YOUR GOAL:
Reproduce exactly, and only, the lines of the material below running from the line bearing "[Discussions](https://discuss.d2l.ai/t/1751)" through the line bearing "- [ ] 健康检查配置". Leave any pictures out.

MATERIAL FOR THIS TASK:

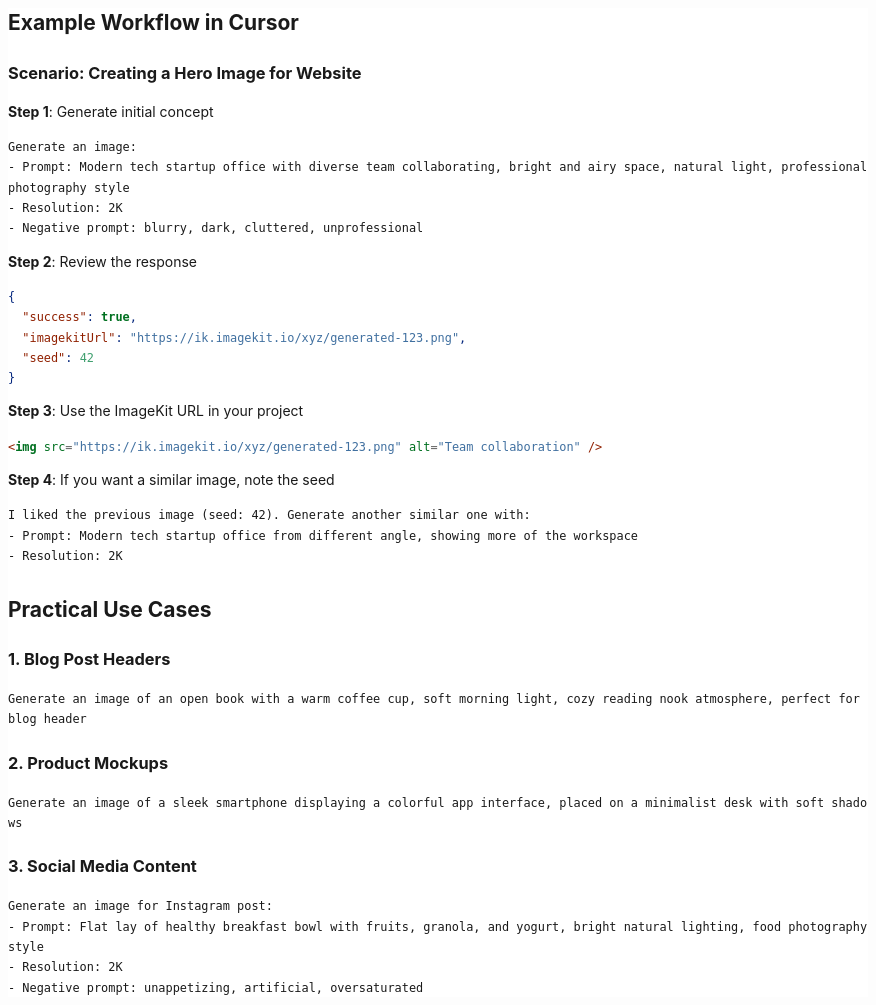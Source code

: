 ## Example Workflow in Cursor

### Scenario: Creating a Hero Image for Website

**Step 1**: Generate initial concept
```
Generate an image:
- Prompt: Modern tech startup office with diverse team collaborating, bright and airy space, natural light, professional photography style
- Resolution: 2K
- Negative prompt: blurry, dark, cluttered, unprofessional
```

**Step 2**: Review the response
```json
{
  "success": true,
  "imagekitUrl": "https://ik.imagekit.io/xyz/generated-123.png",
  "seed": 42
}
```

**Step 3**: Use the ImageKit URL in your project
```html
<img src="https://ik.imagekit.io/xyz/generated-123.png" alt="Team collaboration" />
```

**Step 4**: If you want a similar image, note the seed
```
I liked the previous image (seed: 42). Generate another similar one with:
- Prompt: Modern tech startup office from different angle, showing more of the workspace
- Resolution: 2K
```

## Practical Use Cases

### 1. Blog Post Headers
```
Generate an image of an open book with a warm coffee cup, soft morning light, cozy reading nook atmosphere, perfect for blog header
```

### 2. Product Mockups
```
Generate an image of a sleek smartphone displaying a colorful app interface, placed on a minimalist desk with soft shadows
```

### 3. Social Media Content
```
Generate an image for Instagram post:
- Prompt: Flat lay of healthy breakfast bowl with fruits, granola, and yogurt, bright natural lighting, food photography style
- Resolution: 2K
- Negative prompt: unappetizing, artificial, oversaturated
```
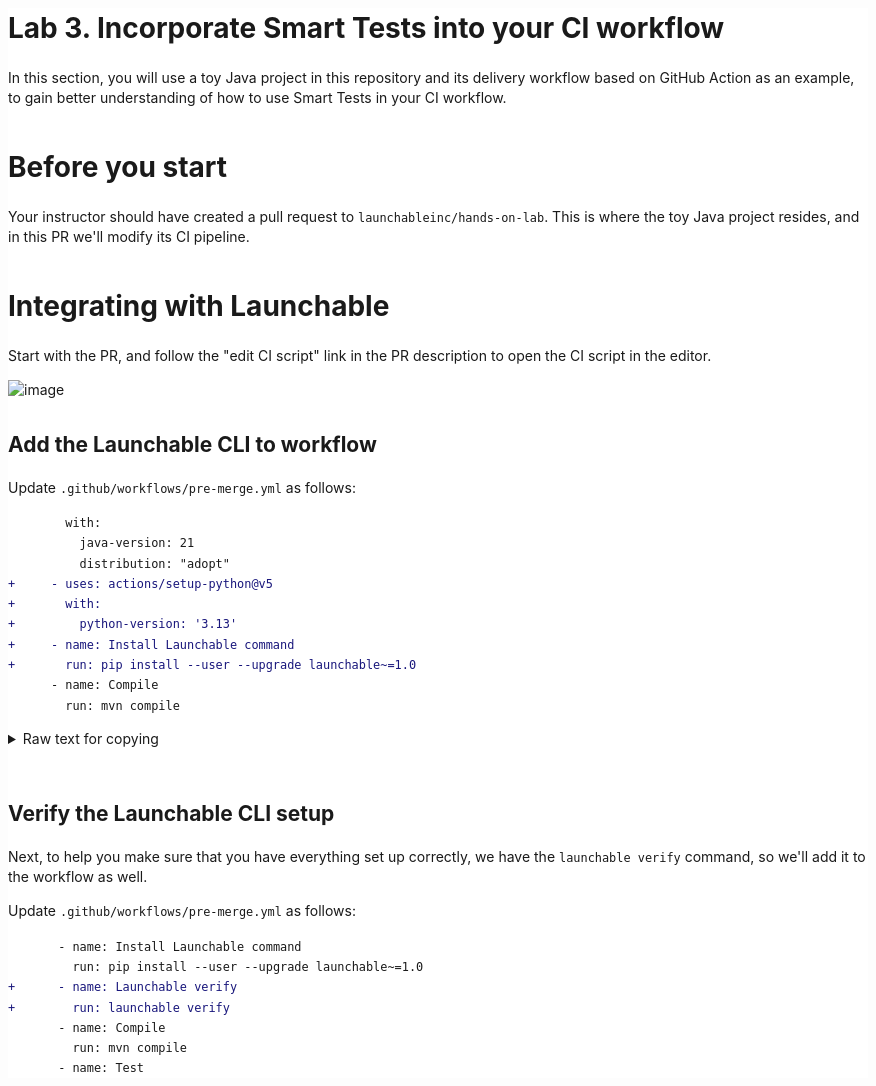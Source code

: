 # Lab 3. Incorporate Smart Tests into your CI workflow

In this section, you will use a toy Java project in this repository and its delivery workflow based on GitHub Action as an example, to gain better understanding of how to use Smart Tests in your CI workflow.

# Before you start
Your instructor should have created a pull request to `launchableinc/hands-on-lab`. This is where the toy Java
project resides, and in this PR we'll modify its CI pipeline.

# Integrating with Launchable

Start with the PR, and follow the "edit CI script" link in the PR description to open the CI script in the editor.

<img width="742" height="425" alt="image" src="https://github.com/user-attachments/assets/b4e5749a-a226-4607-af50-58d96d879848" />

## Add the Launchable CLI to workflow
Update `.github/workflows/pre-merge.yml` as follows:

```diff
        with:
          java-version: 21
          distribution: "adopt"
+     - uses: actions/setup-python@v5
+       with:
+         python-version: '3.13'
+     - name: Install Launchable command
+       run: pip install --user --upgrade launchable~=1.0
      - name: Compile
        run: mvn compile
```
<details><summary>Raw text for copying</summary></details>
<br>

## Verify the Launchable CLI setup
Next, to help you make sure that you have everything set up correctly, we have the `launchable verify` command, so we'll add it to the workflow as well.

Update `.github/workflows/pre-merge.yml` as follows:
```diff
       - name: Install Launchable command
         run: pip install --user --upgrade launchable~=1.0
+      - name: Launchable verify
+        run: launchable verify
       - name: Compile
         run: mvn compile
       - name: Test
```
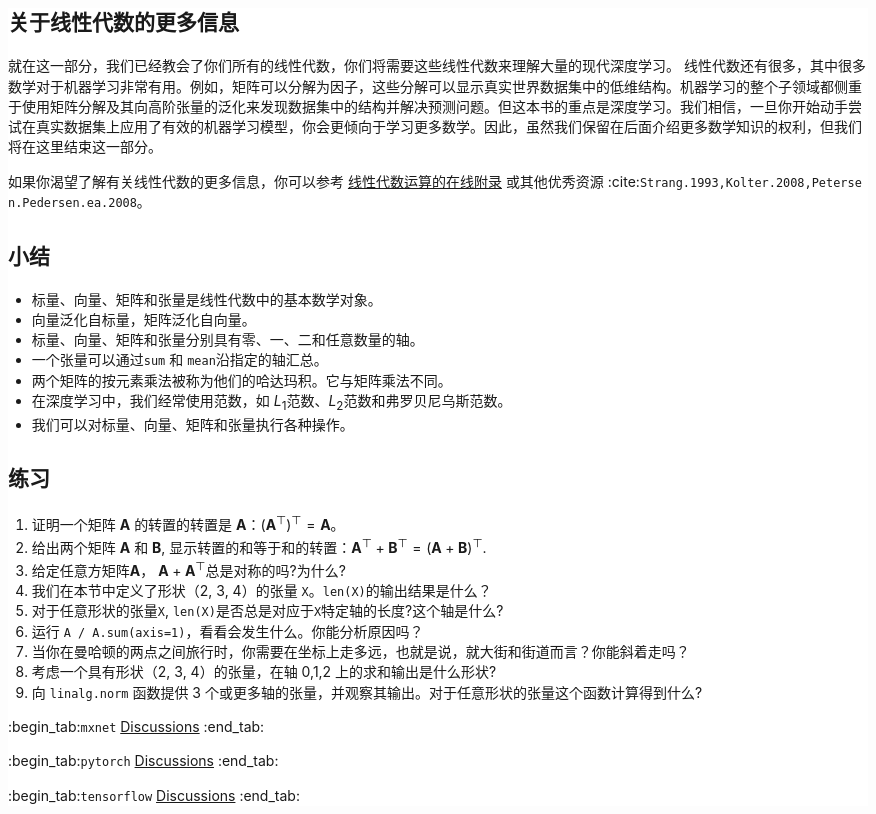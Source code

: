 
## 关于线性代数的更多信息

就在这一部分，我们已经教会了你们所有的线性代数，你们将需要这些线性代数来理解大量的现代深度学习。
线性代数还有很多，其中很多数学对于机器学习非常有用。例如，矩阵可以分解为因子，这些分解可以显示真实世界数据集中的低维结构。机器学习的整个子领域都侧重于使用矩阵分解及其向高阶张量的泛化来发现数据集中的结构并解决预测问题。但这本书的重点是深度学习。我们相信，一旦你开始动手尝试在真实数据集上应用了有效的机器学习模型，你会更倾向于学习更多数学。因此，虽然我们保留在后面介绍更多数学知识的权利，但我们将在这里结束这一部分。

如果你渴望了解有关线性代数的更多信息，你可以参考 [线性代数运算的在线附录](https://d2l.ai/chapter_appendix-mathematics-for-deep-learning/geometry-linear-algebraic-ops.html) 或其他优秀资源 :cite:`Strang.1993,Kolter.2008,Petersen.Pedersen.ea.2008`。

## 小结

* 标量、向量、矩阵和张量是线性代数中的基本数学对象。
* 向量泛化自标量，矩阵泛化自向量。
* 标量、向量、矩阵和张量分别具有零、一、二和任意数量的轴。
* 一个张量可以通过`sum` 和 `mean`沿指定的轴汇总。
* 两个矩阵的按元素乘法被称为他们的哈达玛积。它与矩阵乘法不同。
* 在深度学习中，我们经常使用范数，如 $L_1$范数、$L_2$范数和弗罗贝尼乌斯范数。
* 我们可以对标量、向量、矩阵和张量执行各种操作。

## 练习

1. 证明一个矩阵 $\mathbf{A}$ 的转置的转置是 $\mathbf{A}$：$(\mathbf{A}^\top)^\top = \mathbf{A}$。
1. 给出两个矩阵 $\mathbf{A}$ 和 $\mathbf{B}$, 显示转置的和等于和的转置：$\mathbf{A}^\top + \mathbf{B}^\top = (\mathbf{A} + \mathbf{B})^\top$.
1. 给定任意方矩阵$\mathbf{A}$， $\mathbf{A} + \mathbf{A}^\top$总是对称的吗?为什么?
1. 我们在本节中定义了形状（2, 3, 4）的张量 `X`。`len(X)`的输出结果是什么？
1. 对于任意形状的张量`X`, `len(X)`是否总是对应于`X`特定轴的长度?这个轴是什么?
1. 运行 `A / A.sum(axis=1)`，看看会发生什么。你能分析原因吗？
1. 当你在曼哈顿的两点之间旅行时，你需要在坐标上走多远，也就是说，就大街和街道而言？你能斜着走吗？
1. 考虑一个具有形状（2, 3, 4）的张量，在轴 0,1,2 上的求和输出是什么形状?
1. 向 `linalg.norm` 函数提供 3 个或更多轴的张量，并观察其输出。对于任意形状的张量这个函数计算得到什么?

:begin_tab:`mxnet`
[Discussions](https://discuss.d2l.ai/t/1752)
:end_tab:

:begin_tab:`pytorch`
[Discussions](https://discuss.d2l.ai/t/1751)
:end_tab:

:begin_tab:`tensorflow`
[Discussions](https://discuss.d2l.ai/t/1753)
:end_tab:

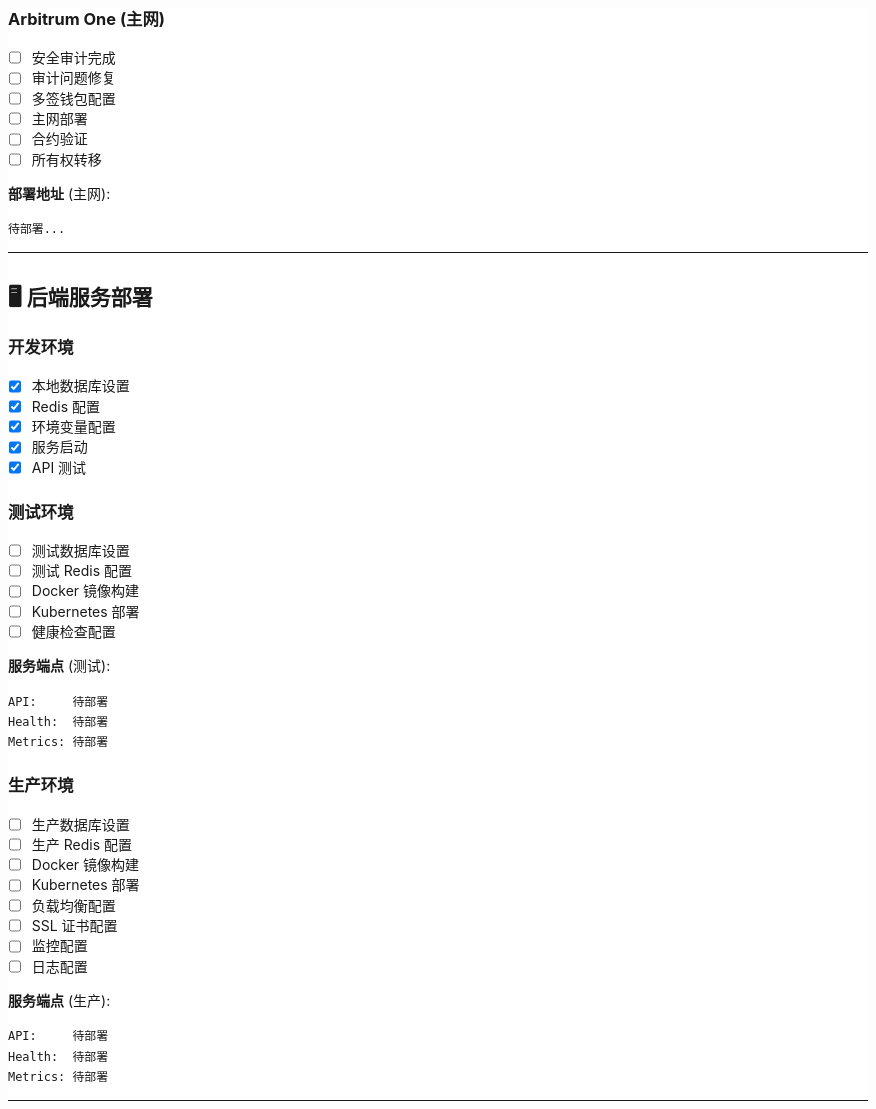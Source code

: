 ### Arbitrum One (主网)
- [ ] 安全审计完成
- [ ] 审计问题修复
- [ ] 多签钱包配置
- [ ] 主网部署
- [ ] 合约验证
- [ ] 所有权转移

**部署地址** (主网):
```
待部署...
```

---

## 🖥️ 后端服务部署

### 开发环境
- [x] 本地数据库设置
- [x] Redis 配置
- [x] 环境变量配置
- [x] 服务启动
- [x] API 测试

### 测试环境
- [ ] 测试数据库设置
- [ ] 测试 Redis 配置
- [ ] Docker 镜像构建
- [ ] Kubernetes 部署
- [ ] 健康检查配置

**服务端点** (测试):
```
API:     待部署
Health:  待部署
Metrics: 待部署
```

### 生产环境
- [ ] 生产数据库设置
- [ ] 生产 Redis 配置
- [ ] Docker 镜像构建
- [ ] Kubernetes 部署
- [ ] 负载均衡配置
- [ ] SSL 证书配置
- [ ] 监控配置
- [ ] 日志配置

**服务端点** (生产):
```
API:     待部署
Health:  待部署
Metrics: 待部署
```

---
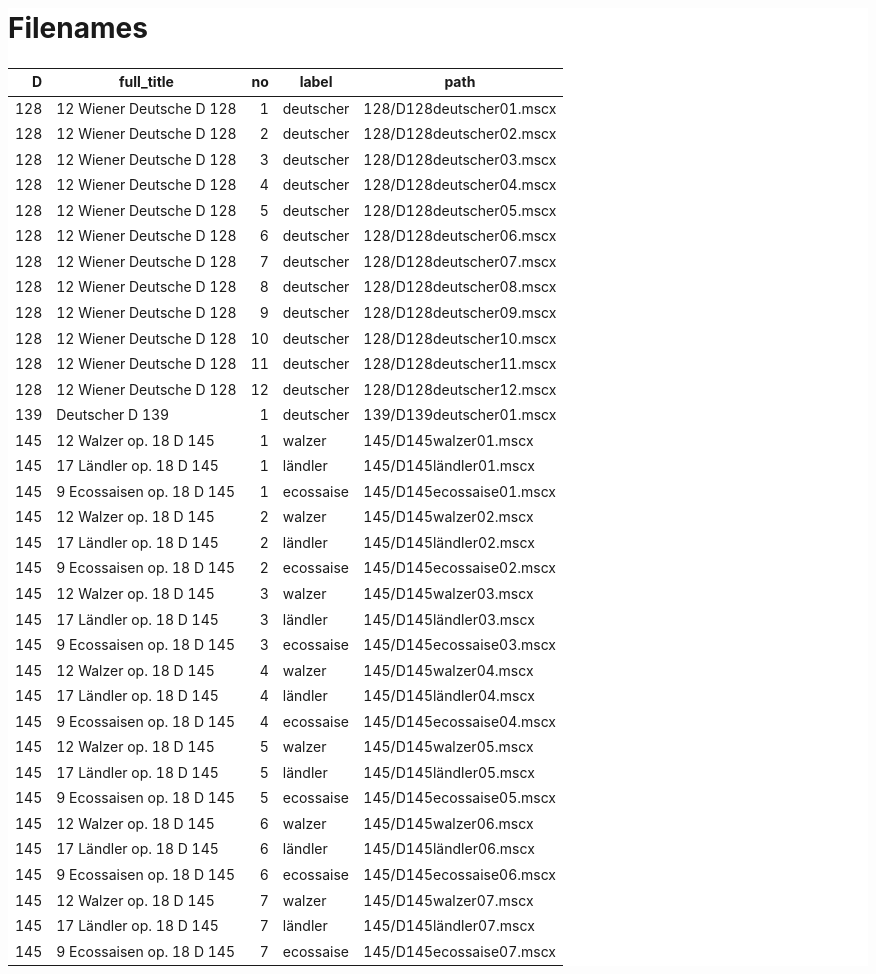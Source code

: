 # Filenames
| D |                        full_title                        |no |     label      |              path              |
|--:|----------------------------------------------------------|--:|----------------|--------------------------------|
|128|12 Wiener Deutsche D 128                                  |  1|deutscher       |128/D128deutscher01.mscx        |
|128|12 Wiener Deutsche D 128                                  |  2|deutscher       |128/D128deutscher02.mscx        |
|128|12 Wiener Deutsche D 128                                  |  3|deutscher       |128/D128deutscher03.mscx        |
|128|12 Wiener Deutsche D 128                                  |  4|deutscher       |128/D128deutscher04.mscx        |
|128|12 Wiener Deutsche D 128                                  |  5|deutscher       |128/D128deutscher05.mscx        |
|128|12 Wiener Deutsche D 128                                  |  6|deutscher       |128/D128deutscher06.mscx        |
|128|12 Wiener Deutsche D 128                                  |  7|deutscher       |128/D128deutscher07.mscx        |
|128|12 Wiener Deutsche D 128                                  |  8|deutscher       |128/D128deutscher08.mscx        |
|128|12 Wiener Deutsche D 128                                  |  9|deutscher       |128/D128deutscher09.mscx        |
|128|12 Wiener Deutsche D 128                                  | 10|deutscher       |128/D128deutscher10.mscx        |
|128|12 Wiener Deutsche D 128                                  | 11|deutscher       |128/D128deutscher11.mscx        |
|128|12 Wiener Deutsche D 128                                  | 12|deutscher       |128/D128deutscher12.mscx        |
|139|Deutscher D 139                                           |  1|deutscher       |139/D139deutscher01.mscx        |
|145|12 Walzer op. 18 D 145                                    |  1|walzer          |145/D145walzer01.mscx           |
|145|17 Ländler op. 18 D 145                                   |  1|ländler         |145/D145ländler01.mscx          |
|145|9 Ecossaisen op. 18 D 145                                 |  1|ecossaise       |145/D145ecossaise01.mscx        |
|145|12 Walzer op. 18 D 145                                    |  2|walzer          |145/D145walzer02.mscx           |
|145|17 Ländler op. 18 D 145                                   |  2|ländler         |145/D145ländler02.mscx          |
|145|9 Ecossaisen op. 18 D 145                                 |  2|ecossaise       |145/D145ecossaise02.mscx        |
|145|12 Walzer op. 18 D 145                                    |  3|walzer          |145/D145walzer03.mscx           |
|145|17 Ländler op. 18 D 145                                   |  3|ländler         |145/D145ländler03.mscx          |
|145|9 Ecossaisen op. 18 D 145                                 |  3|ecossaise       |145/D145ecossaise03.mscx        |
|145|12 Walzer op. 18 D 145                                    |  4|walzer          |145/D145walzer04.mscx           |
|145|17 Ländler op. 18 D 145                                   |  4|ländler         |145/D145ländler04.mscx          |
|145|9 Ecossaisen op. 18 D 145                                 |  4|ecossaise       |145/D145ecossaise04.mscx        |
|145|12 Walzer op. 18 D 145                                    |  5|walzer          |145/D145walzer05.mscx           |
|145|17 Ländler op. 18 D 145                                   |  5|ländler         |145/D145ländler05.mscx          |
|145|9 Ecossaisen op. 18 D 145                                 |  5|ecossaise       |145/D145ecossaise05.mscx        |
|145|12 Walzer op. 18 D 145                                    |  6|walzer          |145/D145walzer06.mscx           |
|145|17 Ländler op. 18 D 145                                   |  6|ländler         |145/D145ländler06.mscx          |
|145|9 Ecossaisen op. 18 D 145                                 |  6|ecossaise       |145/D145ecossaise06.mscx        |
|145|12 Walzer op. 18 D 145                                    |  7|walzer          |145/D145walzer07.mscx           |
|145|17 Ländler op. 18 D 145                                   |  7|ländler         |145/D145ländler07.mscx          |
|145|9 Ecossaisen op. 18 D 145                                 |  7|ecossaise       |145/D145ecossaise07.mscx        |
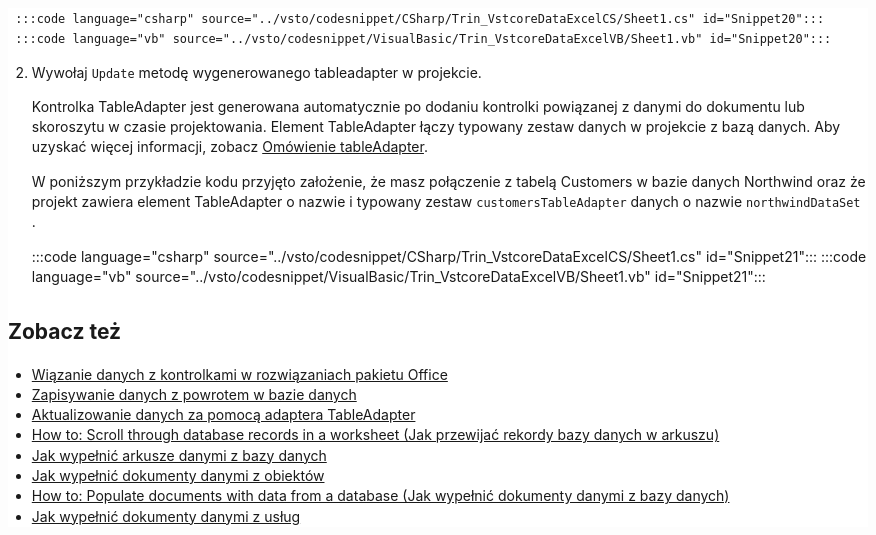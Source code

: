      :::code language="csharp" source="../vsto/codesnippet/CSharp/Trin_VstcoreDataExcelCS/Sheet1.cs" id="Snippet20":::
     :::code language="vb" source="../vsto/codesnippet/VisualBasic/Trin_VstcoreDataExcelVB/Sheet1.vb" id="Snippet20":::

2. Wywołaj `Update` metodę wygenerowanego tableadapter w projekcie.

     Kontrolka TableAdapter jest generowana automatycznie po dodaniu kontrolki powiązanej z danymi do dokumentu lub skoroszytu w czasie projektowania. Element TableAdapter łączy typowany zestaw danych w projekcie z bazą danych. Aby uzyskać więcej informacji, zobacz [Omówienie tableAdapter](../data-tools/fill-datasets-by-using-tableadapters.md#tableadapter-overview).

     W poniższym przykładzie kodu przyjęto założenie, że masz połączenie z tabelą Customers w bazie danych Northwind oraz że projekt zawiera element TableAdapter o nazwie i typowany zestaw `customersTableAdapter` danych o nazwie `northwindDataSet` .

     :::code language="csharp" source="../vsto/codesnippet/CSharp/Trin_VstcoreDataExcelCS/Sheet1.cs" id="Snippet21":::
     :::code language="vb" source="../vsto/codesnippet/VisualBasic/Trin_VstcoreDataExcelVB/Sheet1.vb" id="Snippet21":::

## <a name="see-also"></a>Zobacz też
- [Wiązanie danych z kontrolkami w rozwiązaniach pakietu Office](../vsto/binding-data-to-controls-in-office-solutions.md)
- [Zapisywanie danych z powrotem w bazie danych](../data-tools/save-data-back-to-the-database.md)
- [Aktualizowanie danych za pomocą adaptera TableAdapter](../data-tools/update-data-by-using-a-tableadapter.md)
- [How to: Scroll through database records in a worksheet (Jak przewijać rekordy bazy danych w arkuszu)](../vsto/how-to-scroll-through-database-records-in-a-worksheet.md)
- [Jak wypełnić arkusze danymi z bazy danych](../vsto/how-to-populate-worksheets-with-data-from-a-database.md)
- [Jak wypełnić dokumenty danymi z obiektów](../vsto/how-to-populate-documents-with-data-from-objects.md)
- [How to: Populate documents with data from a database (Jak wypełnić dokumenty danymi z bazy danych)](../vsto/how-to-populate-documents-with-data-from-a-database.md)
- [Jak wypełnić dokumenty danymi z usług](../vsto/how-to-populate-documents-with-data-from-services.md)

ANSWER TO THIS TASK:
[Discussions](https://discuss.d2l.ai/t/1751)
:end_tab:

:begin_tab:`tensorflow`
[Discussions](https://discuss.d2l.ai/t/1753)
:end_tab:

Source code

: ### Arbitrum One (主网)
- [ ] 安全审计完成
- [ ] 审计问题修复
- [ ] 多签钱包配置
- [ ] 主网部署
- [ ] 合约验证
- [ ] 所有权转移

**部署地址** (主网):
```
待部署...
```

---

## 🖥️ 后端服务部署

### 开发环境
- [x] 本地数据库设置
- [x] Redis 配置
- [x] 环境变量配置
- [x] 服务启动
- [x] API 测试

### 测试环境
- [ ] 测试数据库设置
- [ ] 测试 Redis 配置
- [ ] Docker 镜像构建
- [ ] Kubernetes 部署
- [ ] 健康检查配置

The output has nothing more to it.